* [Exercise objective]: Scan the entries below for the word "land", then copy each line that holds it.
[Exercise input — start]
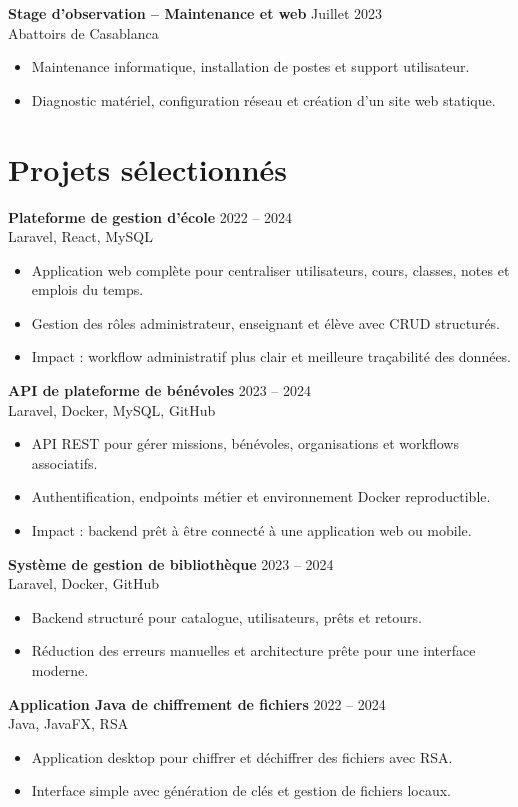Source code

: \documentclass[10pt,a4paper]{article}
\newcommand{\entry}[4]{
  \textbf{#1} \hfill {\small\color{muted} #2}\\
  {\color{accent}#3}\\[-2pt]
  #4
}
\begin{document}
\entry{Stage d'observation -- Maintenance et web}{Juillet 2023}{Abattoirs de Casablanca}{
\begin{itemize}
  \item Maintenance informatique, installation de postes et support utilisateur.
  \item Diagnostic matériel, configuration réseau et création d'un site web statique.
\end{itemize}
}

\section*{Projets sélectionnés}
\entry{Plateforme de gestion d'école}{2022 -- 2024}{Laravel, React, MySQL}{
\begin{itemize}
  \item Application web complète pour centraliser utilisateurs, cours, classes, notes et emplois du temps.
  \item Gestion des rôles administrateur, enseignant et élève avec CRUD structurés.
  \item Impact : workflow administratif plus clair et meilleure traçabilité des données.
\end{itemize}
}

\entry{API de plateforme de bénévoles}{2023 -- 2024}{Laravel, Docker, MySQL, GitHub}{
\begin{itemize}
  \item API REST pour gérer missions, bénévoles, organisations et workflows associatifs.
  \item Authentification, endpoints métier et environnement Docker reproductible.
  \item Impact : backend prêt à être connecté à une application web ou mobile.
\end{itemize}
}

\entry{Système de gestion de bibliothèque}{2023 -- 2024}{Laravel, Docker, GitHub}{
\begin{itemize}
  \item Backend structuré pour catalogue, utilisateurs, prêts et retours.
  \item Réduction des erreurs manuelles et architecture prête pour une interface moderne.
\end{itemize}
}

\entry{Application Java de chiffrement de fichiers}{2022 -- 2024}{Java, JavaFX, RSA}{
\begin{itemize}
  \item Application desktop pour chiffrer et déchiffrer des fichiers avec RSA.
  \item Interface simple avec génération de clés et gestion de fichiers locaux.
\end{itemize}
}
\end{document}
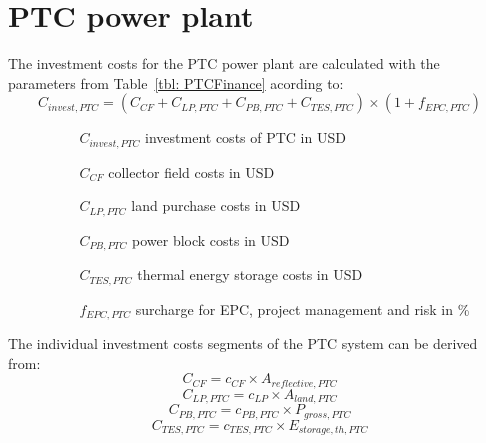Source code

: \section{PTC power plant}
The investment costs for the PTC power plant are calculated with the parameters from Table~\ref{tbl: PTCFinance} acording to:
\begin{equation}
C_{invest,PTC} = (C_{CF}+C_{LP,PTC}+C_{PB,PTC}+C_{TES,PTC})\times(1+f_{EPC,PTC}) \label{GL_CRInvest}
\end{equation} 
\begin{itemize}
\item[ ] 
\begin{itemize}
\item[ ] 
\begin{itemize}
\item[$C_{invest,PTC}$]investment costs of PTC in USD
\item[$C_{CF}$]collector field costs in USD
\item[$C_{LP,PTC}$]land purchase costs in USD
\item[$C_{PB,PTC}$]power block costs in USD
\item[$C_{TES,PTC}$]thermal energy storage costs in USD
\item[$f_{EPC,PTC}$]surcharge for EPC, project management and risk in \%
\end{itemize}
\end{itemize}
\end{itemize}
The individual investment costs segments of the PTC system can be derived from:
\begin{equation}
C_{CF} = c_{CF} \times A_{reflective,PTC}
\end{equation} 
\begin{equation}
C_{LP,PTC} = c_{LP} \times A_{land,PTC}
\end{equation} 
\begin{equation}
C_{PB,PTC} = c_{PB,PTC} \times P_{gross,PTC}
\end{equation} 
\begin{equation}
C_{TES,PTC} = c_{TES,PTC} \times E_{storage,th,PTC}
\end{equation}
[Exercise input — finish]
[Exercise input — start]
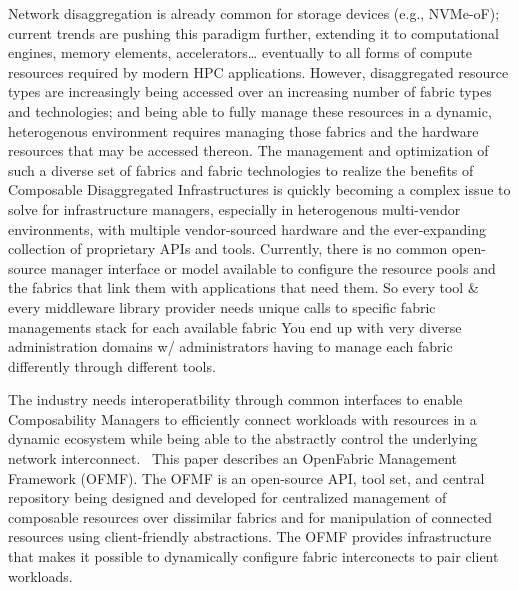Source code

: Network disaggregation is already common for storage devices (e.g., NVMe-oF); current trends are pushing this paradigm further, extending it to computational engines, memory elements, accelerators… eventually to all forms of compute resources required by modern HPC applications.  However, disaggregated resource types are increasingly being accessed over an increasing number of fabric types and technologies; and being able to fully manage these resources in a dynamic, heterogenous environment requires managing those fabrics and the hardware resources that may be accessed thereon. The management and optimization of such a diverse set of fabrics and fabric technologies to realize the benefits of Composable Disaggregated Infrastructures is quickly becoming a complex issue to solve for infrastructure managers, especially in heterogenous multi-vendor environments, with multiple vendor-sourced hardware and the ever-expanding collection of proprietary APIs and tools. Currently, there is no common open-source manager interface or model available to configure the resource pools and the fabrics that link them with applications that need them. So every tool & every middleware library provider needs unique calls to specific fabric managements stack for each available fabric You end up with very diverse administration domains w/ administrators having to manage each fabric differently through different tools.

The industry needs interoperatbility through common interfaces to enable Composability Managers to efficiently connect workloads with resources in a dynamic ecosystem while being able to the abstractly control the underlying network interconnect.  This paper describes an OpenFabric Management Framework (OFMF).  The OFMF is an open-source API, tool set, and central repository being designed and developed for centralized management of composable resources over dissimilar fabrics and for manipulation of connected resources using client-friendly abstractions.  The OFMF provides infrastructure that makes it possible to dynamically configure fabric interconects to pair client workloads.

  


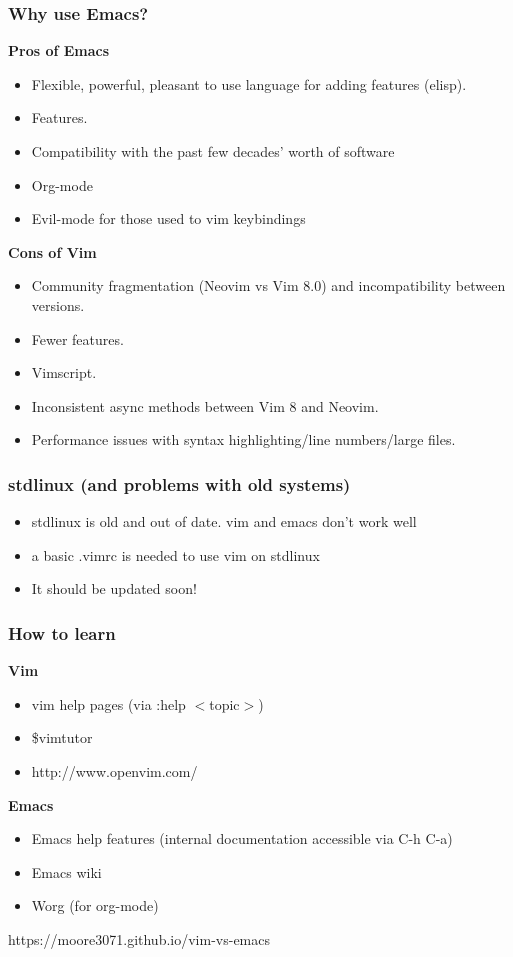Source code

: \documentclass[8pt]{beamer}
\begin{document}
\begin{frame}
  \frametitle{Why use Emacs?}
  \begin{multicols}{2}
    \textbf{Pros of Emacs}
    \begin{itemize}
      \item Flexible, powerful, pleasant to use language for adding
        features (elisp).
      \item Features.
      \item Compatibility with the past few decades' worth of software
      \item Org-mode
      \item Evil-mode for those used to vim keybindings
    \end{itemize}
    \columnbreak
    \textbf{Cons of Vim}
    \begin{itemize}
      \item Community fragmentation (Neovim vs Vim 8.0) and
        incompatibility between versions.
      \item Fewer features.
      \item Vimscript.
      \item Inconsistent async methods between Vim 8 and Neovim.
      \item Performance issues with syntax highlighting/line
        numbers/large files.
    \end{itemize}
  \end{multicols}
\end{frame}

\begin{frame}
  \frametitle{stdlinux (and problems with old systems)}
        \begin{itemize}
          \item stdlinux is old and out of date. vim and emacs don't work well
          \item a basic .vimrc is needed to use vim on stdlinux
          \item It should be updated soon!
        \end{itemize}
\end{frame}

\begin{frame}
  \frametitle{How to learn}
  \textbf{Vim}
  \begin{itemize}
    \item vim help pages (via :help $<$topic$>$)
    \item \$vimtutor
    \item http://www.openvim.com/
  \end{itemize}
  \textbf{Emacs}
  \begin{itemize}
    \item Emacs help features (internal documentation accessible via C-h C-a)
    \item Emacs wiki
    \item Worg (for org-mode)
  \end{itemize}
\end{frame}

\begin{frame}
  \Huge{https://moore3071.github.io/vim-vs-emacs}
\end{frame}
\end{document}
[Exercise input — finish]
[Exercise input — start]
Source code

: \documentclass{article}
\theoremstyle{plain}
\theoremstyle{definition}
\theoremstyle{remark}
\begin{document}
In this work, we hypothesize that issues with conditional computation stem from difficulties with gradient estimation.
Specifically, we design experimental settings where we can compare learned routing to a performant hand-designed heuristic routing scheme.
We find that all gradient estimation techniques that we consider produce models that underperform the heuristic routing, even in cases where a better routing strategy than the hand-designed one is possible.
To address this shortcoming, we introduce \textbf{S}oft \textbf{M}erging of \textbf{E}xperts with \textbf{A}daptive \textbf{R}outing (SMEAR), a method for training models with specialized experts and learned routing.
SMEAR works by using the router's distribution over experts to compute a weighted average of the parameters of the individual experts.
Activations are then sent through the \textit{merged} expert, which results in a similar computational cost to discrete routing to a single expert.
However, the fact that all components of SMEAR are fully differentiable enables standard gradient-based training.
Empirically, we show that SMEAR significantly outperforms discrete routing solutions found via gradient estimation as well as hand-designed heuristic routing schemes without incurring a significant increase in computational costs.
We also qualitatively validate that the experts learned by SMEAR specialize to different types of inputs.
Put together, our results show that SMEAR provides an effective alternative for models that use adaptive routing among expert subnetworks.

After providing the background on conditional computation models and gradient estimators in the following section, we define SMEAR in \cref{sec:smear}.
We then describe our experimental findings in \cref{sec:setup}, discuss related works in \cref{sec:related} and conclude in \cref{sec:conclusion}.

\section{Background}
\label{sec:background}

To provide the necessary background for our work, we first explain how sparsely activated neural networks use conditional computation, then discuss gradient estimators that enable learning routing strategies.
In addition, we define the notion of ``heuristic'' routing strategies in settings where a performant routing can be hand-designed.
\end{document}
[Exercise input — finish]
* [Completed task]:
\item[$C_{LP,PTC}$]land purchase costs in USD
C_{LP,PTC} = c_{LP} \times A_{land,PTC}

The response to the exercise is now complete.